発掘ニュース

No.094

2016.02.19

ドキュメンタリー/教養

「スポットライト」最終回発掘!幻のノートも!

教科書では語られない出来事に“スポット”を当てたユニークな歴史番組『スポットライト』。発掘ニュースNo.66でも取り上げましたが、その最終回が発掘されました!

『スポットライト』は1972(昭和47)年から6年間、208回にわたって放送しましたが、NHKに数本しか保存がない幻の番組の一つです。

最終回のタイトルは「よみがえった無尽灯(むじんとう)」。
“からくり儀右衛門”としても知られる発明家の田中久重が考え出した無尽灯と呼ばれるランプ、いわばライトスポットを当てています。まさに『スポットライト』の最終回にふさわしいテーマですね!
今回ビデオを提供して下さったのは、写真左側・笹尾さんのご家族です。貴重な映像をありがとうございました!

さて、この最終回、テーマ以上に注目だったのはエンディングです!

番組残り3分半ほどのところで、この回が最終回であることを告げた鈴木健二アナウンサーは1冊の分厚いノートを取り出しました。

『NHK スポットライト』と書かれたノート、持ち主はこちら!

メガネをかけたこの中学生、なんと『スポットライト』をほぼ全回、内容をノートに書きとめていたというのです。この少年の声のメッセージで番組が幕を閉じます!

「スポットライトのスタッフの皆さんへ。
6年続いたこの番組が3月で終わりになると聞き初めてお便りします。僕はいま中学2年。このスポットライトが始まった時からほとんど毎回この番組を見ています。この番組が始まった時、僕は小学校3年生でした。

…その頃の僕はさまざまな知識の吸収に向かって心が動き出していたので、スポットライトはそのためには恰好の内容であったわけなのです。僕なりに自分の書いたこのノートを見返してみるとずいぶん自分も変わったなあと思います。6年間続けてきた知識の日記。このノートの束に背をつける6年来の念願もやっとかないます。少年時代のよき思い出としてこのノートは大切に保管していきたいと思います。ご苦労さまでした。」

スゴイ!6年間番組を見続けただけでなくノートまで!
番組発掘プロジェクトでは、この少年に注目!行方を取材しました。すると大阪にお住まいであることがわかりました!さっそくプロジェクトのスタッフは大阪へ…。

かつての“少年”の名前は福島祥行(よしゆき)さん、現在52歳です。最終回に出演した時は中学2年生、今は大阪の大学でフランス言語学やコミュニケーション研究などを教えていらっしゃいます。

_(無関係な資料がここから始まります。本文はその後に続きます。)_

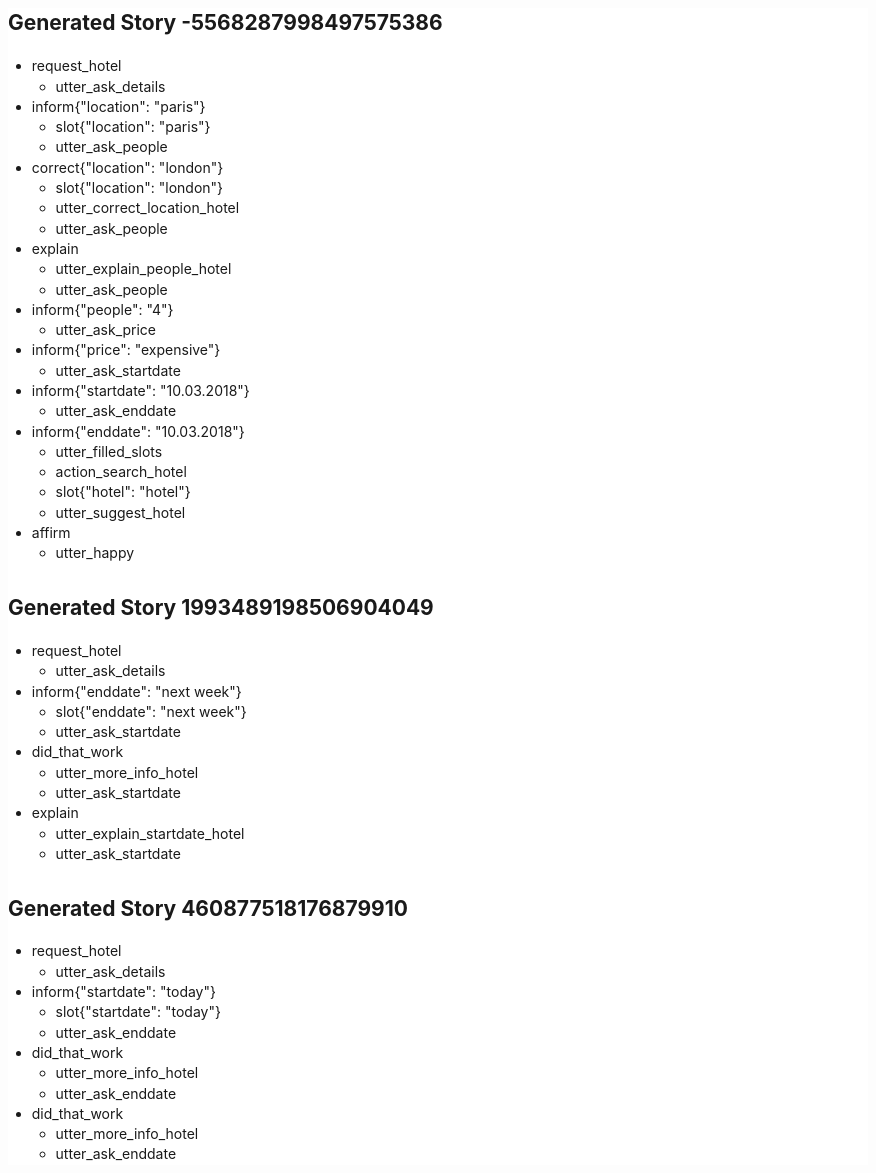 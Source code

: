 ## Generated Story -5568287998497575386
* request_hotel
    - utter_ask_details
* inform{"location": "paris"}
    - slot{"location": "paris"}
    - utter_ask_people
* correct{"location": "london"}
    - slot{"location": "london"}
    - utter_correct_location_hotel
    - utter_ask_people
* explain
    - utter_explain_people_hotel
    - utter_ask_people
* inform{"people": "4"}
    - utter_ask_price
* inform{"price": "expensive"}
    - utter_ask_startdate
* inform{"startdate": "10.03.2018"}
    - utter_ask_enddate
* inform{"enddate": "10.03.2018"}
    - utter_filled_slots
    - action_search_hotel
    - slot{"hotel": "hotel"}
    - utter_suggest_hotel
* affirm
    - utter_happy

## Generated Story 1993489198506904049
* request_hotel
    - utter_ask_details
* inform{"enddate": "next week"}
    - slot{"enddate": "next week"}
    - utter_ask_startdate
* did_that_work
    - utter_more_info_hotel
    - utter_ask_startdate
* explain
    - utter_explain_startdate_hotel
    - utter_ask_startdate

## Generated Story 460877518176879910
* request_hotel
    - utter_ask_details
* inform{"startdate": "today"}
    - slot{"startdate": "today"}
    - utter_ask_enddate
* did_that_work
    - utter_more_info_hotel
    - utter_ask_enddate
* did_that_work
    - utter_more_info_hotel
    - utter_ask_enddate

福島さんに少年時代どんな番組を見ていたのかお聞きしたところ…
子供らしく「仮面ライダー」!そしてNHKではドラマ「銀座わが町」(1973年放送)がお気に入りで、郷ひろみさんのエンディングテーマが楽しみだったとか。大河ドラマでは「国盗り物語」、「勝海舟」、「風と雲と虹と」、「花神」などを夢中になって見ていて、将来はNHKのドラマを作るディレクターになりたいと思っていたと語ってくださいました。

さて、『スポットライト』を記録したノートは今もあるのでしょうか?そして何故「スポットライト」を見始めたのでしょうか??

ありました!福島さん、ノートを大切に保管していました。何冊ものノートを重ね合わせて作った手作りの分厚いノート、確かに“背表紙”も!中身を見せていただくと…

なんと789ページ!ノートをつけ始めた理由は、字を書いたり絵を書いたりするのが好きだったからとのことです。

番組を見はじめたきっかけは、第一回の『おかしな自転車』を当時の番組紹介で見たことだそうです。さらにノートを拝見すると…。

番組で作ったと思われる初代司会者・フランキー堺さんの自転車“フランキー号”が子どもらしいタッチで描かれています。

続いてはこちら。ヒバゴンが描かれています!覚えていますか?!発掘ニュースNo.25で取り上げた「お国自慢にしひがし」でも登場する謎の生物です。「スポットライト」は本当に色々なテーマにスポットを当てていたのですね!

そして、最終回…。

ノートには、鈴木健二アナウンサーの最後のコメントが書き留められていました。

歴代司会者

福島さんに、発掘された最終回を見ていただきました!

番組とは、実に40年ぶりの再会です!ご感想は?

「スタジオに出てくる司会者やゲストのしゃべり方が丁寧だということに改めてびっくりしました。大学でコミュニケーション研究を専門にしていますが、この40年で日本人のしゃべり方が大きく変わったなと感じます。いまもこうした語り口なのは黒柳徹子さんくらいではないでしょうか。この番組からは人間のものの見方・考え方を学んだ気がします。」

今回ご紹介した「スポットライト」は、最終回を含めて発掘した数本を、全国の番組公開ライブラリーでご覧いただけるよう準備を進めています。お楽しみに!